Time Series Analysis of NAICS
According to Wikipedia, Data analysis is a process of inspecting, cleansing, transforming and modeling data to discover useful information, informing conclusions and supporting decision-making.
The process of data analysis can be summarized as follows:
Ask
Prepare
Process
Analyze
Share
Act
In the first step, we have to define the problem and ask the right questions. Asking the right question is important to get meaningful information from data.
In the second step, we first need to understand how data is generated and collected Then, identify and use different types of data formats, types and structures.
The process step includes data cleaning and transformation. In which, we need to maintain data integrity.
In analyzing step, we can use a variety of tools to format and transform data such as sorting, filtering, etc. In this step, we identify patterns and draw conclusions, or make predictions and recommendation.
In the fifth step, we bring our data to life. Effective visualization are created in this step. The visualization are used to communicated to help others understand results.
Finally, we apply our insights that drawn from the data such as solving problems, making decisions or creating something new.
Now, let's move into the project and I am going to explain the process of this analysis based on the above steps.
Step1: Ask
The following questions will guide the whole process.
How employment in Construction evolved over time and how this compares to the total employment across all industries?
How employment in Motion picture and sound recording Industry changed over time?
Which industry has the highest employment and which one has the lowest?
What are some top industries which has high employment?
How is the evolution of employment for 59 industries?
What are the most likely to increase in employment for next few years?
Step2: Prepare
The data used in this process includes the employment data for different industries of NAICS ( The North American Industry Classification System).

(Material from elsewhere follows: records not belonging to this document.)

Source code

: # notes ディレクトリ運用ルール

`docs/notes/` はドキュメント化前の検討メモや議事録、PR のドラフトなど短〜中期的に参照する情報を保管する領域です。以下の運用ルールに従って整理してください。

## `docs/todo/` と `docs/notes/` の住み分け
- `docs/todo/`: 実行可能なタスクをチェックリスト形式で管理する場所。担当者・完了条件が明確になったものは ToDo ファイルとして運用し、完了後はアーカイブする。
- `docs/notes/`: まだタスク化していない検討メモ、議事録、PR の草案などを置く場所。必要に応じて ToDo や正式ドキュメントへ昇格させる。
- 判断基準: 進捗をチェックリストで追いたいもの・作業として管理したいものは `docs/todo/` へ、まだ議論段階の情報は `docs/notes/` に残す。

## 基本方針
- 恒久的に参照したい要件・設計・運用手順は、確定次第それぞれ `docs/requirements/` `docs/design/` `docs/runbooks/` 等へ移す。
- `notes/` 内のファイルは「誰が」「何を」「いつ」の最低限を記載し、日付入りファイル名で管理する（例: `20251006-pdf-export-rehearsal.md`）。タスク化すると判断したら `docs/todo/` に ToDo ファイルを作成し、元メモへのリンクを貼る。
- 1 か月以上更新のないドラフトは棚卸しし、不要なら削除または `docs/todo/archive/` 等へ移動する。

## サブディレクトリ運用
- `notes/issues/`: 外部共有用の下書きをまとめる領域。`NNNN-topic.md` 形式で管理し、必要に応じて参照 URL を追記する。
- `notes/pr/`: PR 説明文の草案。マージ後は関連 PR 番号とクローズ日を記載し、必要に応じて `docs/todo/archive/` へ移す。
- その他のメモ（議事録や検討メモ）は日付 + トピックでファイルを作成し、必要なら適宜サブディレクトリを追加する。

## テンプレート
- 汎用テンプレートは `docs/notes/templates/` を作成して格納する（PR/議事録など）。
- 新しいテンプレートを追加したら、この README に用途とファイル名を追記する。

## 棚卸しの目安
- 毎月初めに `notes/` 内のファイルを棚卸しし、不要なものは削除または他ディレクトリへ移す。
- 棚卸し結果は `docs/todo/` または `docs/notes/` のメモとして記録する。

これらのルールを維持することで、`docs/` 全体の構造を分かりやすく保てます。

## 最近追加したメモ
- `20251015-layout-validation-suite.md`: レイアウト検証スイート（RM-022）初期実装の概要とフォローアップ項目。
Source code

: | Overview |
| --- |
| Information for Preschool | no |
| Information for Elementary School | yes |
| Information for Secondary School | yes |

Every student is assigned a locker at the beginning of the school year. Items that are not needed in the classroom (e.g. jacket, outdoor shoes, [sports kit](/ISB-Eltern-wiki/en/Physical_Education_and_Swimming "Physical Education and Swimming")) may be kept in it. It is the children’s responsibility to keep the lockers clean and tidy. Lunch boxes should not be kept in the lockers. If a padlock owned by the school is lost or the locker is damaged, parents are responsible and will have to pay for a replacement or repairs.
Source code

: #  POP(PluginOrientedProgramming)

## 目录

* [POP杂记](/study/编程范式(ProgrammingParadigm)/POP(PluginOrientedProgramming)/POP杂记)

The industries are classified based on NAICS code in a hierarchical structure.
The Classification Structure displays the codes and titles of the sectors, subsectors, industry groups, industry, and national industries of NAICS Canada. In general, comparable sectors, subsectors, industry groups, industries carry the same code in NAICS Canada, NAICS Mexico and NAICS United States.

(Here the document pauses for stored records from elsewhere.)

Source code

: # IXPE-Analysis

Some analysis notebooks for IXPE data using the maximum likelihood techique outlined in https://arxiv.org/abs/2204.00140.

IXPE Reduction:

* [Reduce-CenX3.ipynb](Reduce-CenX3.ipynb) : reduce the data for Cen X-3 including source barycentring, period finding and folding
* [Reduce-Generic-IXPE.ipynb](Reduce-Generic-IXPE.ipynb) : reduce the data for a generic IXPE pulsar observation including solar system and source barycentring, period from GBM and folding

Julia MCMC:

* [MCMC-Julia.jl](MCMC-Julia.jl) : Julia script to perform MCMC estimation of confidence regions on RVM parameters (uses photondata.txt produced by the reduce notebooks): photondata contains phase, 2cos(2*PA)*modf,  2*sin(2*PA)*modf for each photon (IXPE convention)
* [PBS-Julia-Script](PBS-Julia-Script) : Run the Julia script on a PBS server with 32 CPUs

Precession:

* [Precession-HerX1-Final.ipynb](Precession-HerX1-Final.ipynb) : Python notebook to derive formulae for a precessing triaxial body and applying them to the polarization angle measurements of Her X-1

A total of 15 CSV files beginning with RTRA were provided. These files contain employment data by industry at different levels of aggregation; 2-digit NAICS, 3-digit NAICS, and 4-digit NAICS.
Columns mean as follows:
(i) SYEAR: Survey Year
(ii) SMTH: Survey Month
(iii) NAICS: Industry name and associated NAICS code in the bracket
(iv) _EMPLOYMENT_: Employment
Total time period for each 2Digit, 3 Digit , and 4Digit NAICS is from 1997 to 2019 ( a total of three files for each NAICS).
In this project, we are supposed to create a monthly employment data series from 1997 to 2018 for the frequent used 59 industries. We can see the expected output data in Data output template.
We will have to use LMO Detailed Industries by NAICS file for mapping the RTRA data to the desired data. The first column of this file has a list of 59 industries that are frequently used.
Step3: Process
Now let's start processing. Frist import them as pandas data frames using the following function. Since the RATA files have 3 separate files for each 2Digit, 3Digit and 4Digit file, we need to merge them.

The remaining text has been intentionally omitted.